Mrs. Bunyan took a deep, shuddering breath as two plates of food appeared in front of them.
“But she and Ben have lovely holidays,” she whispered frantically, dabbing repeatedly at her hollow cheeks, lifting her glasses to reach her eyes. “And they breed — they breed German — German Shepherds.”
Hungry though he was, Strike could not eat in the immediate aftermath of discussing what had been done to Rhona Laing.
“She and Laing had a baby, didn’t they?” he asked, remembering its feeble whimpering from beside its bloodstained, dehydrated mother. “The kid must be, what, ten by now?”
“He d-died,” she whispered, tears dripping off the end of her chin. “C-cot death.
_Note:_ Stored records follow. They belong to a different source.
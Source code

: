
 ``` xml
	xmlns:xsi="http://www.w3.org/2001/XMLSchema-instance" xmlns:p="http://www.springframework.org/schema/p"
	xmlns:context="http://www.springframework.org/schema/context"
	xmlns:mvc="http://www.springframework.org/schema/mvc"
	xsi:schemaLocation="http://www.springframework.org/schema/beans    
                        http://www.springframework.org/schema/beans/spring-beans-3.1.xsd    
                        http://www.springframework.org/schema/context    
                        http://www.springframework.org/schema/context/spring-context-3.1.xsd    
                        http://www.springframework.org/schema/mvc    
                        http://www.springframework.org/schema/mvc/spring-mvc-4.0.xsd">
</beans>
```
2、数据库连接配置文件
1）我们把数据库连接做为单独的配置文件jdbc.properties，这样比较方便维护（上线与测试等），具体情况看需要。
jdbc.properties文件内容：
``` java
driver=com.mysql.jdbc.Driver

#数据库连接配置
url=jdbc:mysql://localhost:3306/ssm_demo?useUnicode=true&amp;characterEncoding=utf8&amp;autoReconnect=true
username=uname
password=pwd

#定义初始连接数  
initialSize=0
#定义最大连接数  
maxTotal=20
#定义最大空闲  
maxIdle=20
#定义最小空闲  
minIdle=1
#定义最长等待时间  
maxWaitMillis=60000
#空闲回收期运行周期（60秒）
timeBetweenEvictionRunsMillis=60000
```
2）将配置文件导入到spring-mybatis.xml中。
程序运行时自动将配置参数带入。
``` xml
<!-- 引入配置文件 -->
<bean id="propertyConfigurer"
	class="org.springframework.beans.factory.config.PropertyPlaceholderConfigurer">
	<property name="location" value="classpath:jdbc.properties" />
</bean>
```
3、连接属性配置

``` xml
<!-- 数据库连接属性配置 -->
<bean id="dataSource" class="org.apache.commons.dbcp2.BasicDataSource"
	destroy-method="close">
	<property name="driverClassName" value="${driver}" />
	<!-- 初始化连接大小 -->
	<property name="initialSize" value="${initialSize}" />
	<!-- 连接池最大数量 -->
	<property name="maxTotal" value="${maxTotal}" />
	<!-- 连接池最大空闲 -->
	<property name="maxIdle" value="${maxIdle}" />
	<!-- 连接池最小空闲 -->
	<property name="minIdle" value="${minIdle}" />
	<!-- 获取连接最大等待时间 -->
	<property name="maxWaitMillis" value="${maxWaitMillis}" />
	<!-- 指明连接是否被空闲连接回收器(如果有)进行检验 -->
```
He was always sickly, the bairn. It happened two d-days after they put D-Donnie away. And h-he — Donnie — he telephoned her out of the jail and told her he knew she’d killed — killed — the baby — and that he’d kill her when he got out—”
Strike laid a large hand briefly on the sobbing woman’s shoulder, then hoisted himself to his feet and approached the young barmaid who was watching them with her mouth open. Brandy seemed too strong for the sparrow-like creature behind him. Strike’s Aunt Joan, who was only a little older than Mrs. Bunyan, always regarded port as medicinal. He ordered a glass and took it back to her.
“Here. Drink this.”
His reward was a recrudescence of tears, but after much more dabbing with the sodden handkerchief she said shakily, “You’re very kind,” sipped it, gave a little gasping sigh and blinked at him, her fair-lashed eyes pink like a piglet’s.
“Have you got any idea where Laing went after turning up at Rhona’s?”
“Yes,” she whispered. “Ben put out feelers through work, through the probation office. Apparently he went to Gateshead, but I don’t know whether he’s still there.”
“Anyway,” said Mrs. Bunyan, “he’s never bothered Rhona and Ben again.”
“I’ll bet he hasn’t,” said Strike, picking up his knife and fork. “A copper and German Shepherds, eh? He’s not stupid.”
She seemed to take courage and comfort from his words, and with a timid, tearful smile began to pick at her macaroni cheese.
“They married young,” commented Strike, who was keen to hear anything he could about Laing, anything that might give a lead on his associations or habits.